[[ DATA SHOWN open ]]

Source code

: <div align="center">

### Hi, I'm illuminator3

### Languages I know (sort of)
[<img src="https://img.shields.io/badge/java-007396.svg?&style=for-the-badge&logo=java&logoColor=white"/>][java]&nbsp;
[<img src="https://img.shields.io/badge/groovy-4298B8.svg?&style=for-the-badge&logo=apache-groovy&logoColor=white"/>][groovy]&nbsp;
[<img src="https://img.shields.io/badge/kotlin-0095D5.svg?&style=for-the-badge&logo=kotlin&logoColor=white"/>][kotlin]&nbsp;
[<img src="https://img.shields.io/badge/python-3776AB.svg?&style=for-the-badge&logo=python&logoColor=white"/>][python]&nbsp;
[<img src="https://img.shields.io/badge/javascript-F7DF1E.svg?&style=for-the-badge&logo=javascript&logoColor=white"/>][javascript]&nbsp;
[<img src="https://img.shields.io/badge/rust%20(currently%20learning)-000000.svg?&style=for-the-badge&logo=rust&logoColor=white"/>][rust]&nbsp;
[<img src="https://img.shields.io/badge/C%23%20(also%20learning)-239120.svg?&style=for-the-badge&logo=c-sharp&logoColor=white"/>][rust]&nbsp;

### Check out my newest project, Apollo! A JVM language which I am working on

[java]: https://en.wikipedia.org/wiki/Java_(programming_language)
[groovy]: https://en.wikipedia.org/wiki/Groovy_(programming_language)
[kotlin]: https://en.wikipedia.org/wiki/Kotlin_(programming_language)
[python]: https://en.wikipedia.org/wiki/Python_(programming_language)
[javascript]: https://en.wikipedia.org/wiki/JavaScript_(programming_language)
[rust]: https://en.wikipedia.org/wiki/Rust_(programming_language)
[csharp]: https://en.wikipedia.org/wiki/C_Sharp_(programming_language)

[[ DATA SHOWN closed ]]

WHAT THE TASK ASKS
Restate each line above word for word.

ANSWER BELOW
Source code

: <div align="center">

### Hi, I'm illuminator3

### Languages I know (sort of)
[<img src="https://img.shields.io/badge/java-007396.svg?&style=for-the-badge&logo=java&logoColor=white"/>][java]&nbsp;
[<img src="https://img.shields.io/badge/groovy-4298B8.svg?&style=for-the-badge&logo=apache-groovy&logoColor=white"/>][groovy]&nbsp;
[<img src="https://img.shields.io/badge/kotlin-0095D5.svg?&style=for-the-badge&logo=kotlin&logoColor=white"/>][kotlin]&nbsp;
[<img src="https://img.shields.io/badge/python-3776AB.svg?&style=for-the-badge&logo=python&logoColor=white"/>][python]&nbsp;
[<img src="https://img.shields.io/badge/javascript-F7DF1E.svg?&style=for-the-badge&logo=javascript&logoColor=white"/>][javascript]&nbsp;
[<img src="https://img.shields.io/badge/rust%20(currently%20learning)-000000.svg?&style=for-the-badge&logo=rust&logoColor=white"/>][rust]&nbsp;
[<img src="https://img.shields.io/badge/C%23%20(also%20learning)-239120.svg?&style=for-the-badge&logo=c-sharp&logoColor=white"/>][rust]&nbsp;

### Check out my newest project, Apollo! A JVM language which I am working on

[java]: https://en.wikipedia.org/wiki/Java_(programming_language)
[groovy]: https://en.wikipedia.org/wiki/Groovy_(programming_language)
[kotlin]: https://en.wikipedia.org/wiki/Kotlin_(programming_language)
[python]: https://en.wikipedia.org/wiki/Python_(programming_language)
[javascript]: https://en.wikipedia.org/wiki/JavaScript_(programming_language)
[rust]: https://en.wikipedia.org/wiki/Rust_(programming_language)
[csharp]: https://en.wikipedia.org/wiki/C_Sharp_(programming_language)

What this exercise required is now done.